FIDH calls on the AU to adopt a firm attitude in the case of Ivory Coast, in order to avoid an electoral conflict degenerating into a bloody civil war, at the same time creating a dangerous precedent for democracy in Africa at a time when 19 presidential elections are to be held in 2011. Whereas candidate Laurent Gbagbo and his supporters are stubbornly refusing to move from their illegal positions and to relinquish power, and are calling for an ethnic and religious split, the AU must take effective measures to punish the former president and his supporters and ensure compliance with the election results. The decisions of the regional organisation on this issue must be based on the overriding consideration of protection of the civilian populations and Human Rights.
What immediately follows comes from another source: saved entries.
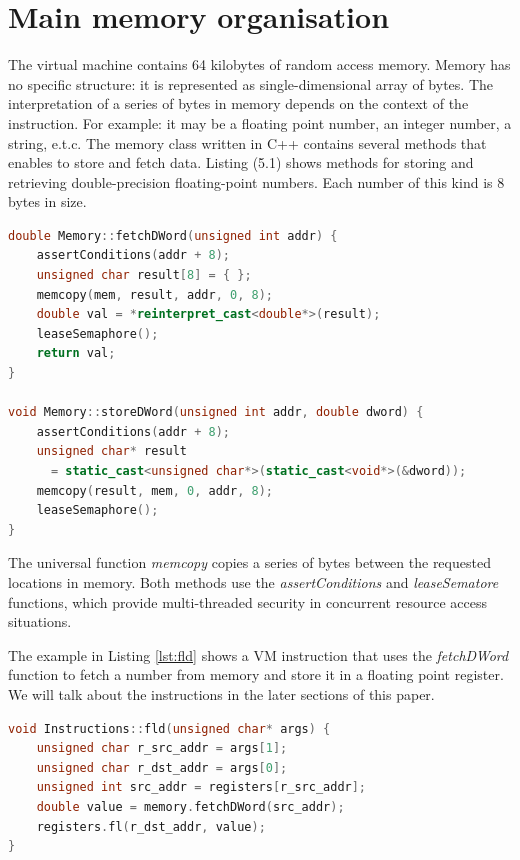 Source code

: \documentclass[oneside]{book}
\begin{document}
\section{Main memory organisation}

The virtual machine contains 64 kilobytes of random access memory. Memory has no specific structure: it is represented as single-dimensional array of bytes. The interpretation of a series of bytes in memory depends on the context of the instruction. For example: it may be a floating point number, an integer number, a string, e.t.c. 
The memory class written in C++ contains several methods that enables to store and fetch data. Listing (5.1) shows methods for storing and retrieving double-precision floating-point numbers. Each number of this kind is 8 bytes in size.

\begin{lstlisting}[caption=Fetch and store dword into memory, label={lst:mem-fetch}, language=C++, style=customc]
double Memory::fetchDWord(unsigned int addr) {
	assertConditions(addr + 8);
	unsigned char result[8] = { };
	memcopy(mem, result, addr, 0, 8);
	double val = *reinterpret_cast<double*>(result);
	leaseSemaphore();
	return val;
}

void Memory::storeDWord(unsigned int addr, double dword) {
	assertConditions(addr + 8);
	unsigned char* result 
	  = static_cast<unsigned char*>(static_cast<void*>(&dword));
	memcopy(result, mem, 0, addr, 8);
	leaseSemaphore();
}
\end{lstlisting}

\noindent 
The universal function \emph{memcopy} copies a series of bytes between the requested locations in memory. Both methods use the \emph{assertConditions} and \emph{leaseSematore} functions, which provide multi-threaded security in concurrent resource access situations.

The example in Listing \ref{lst:fld} shows a VM instruction that uses the \emph{fetchDWord} function to fetch a number from memory and store it in a floating point register. We will talk about the instructions in the later sections of this paper.

\begin{lstlisting}[caption=Method that load from the memory into the register, label={lst:fld}, language=C++, style=customc]
void Instructions::fld(unsigned char* args) {
	unsigned char r_src_addr = args[1];
	unsigned char r_dst_addr = args[0];
	unsigned int src_addr = registers[r_src_addr];
	double value = memory.fetchDWord(src_addr);
	registers.fl(r_dst_addr, value);
}
\end{lstlisting}
\end{document}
The AU has not been very vocal on the “Jasmine Revolution” in Tunisia, and should take advantage of the Summit to condemn the violations committed by militias and the presidential guard of the former Ben Ali regime, to call for them to be prosecuted, to call for respect for the right of assembly, information and expression, and for free and transparent elections at the earliest possible date. The AU should also support all transitional government supporting the work of the Committees set up on corruption, institutional reform and the establishment of facts in abuses and human rights violations committed between December 17, 2010 and January 14, 2011. FIDH asks the AU to request the African Commission on Human and Peoples’ Rights to send an emergency mission to Tunisia to support the efforts of the interim authorities to introduce reforms in favour of Human Rights.
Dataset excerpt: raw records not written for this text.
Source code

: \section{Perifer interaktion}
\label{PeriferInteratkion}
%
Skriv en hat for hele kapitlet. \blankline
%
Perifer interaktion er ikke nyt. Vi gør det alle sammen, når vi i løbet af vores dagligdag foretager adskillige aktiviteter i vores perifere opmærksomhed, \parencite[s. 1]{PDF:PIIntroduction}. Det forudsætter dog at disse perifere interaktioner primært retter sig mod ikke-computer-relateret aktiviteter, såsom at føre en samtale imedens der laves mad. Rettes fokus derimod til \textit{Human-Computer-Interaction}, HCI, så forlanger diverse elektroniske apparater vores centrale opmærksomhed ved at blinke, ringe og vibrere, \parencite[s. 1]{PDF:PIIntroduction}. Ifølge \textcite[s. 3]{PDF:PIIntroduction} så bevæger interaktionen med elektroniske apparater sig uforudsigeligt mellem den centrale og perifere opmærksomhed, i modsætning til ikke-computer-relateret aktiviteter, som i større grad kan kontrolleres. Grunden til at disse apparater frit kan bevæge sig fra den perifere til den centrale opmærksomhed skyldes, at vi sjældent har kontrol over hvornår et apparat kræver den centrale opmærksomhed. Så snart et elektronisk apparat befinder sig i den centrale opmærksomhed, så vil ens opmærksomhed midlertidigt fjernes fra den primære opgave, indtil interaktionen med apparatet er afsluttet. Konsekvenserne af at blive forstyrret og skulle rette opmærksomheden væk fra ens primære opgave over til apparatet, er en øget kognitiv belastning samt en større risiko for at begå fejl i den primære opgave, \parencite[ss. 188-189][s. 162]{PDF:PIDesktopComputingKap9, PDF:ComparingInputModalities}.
FIDH also calls on the AU to address the situation in Sudan. The fact that the referendum on the independence of South Sudan went smoothly is to be welcomed, but the AU should call on the parties to the Comprehensive Peace Agreement to respect the results of the poll and to take the necessary measures to fully implement the provisions of the Agreement, in particular regarding the status of the Abeyi region. Furthermore, the AU must remain attentive to the situation in Darfur, where serious Human Rights violations have been committed in recent months.
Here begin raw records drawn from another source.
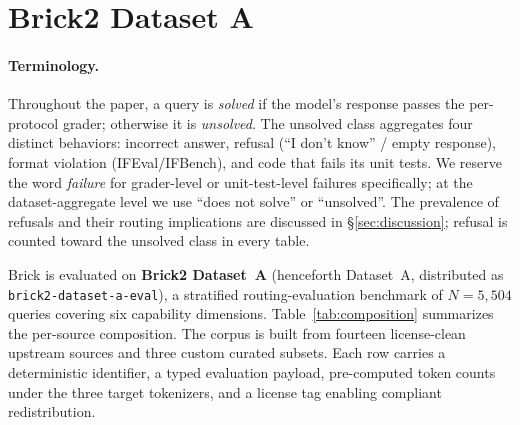 \documentclass[twocolumn,10pt,a4paper]{article}
\begin{document}
\section{Brick2 Dataset A}\label{sec:dataset}

\paragraph{Terminology.} Throughout the paper, a query is \emph{solved} if the model's response passes the per-protocol grader; otherwise it is \emph{unsolved}. The unsolved class aggregates four distinct behaviors: incorrect answer, refusal (``I don't know'' / empty response), format violation (IFEval/IFBench), and code that fails its unit tests. We reserve the word \emph{failure} for grader-level or unit-test-level failures specifically; at the dataset-aggregate level we use ``does not solve'' or ``unsolved''. The prevalence of refusals and their routing implications are discussed in §\ref{sec:discussion}; refusal is counted toward the unsolved class in every table.

Brick is evaluated on \textbf{Brick2 Dataset~A} (henceforth Dataset~A, distributed as \texttt{brick2-dataset-a-eval}), a stratified routing-evaluation benchmark of $N{=}5{,}504$ queries covering six capability dimensions. Table~\ref{tab:composition} summarizes the per-source composition. The corpus is built from fourteen license-clean upstream sources and three custom curated subsets. Each row carries a deterministic identifier, a typed evaluation payload, pre-computed token counts under the three target tokenizers, and a license tag enabling compliant redistribution.
\end{document}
The African Heads of State and Government should also condemn the serious violations of human rights and international humanitarian law in the Democratic Republic of Congo and Somalia. The AU should also call for measures to be taken against the impunity enjoyed by the authors of the most serious crimes, and demand that the States concerned protect civilian populations and human rights defenders.
In the face of these crisis and conflict situations, “any decision that would run counter to the right of victims of the most serious crimes to obtain justice would not be understood, and would show contempt for the African civilian populations” stated Sidiki Kaba, FIDH Honorary President. FIDH therefore invites the AU to cooperate with the International Criminal Court and to confirm Senegal’s mandate to bring former President Hissène Habré to trial on its territory, before a special court set up by the African Union.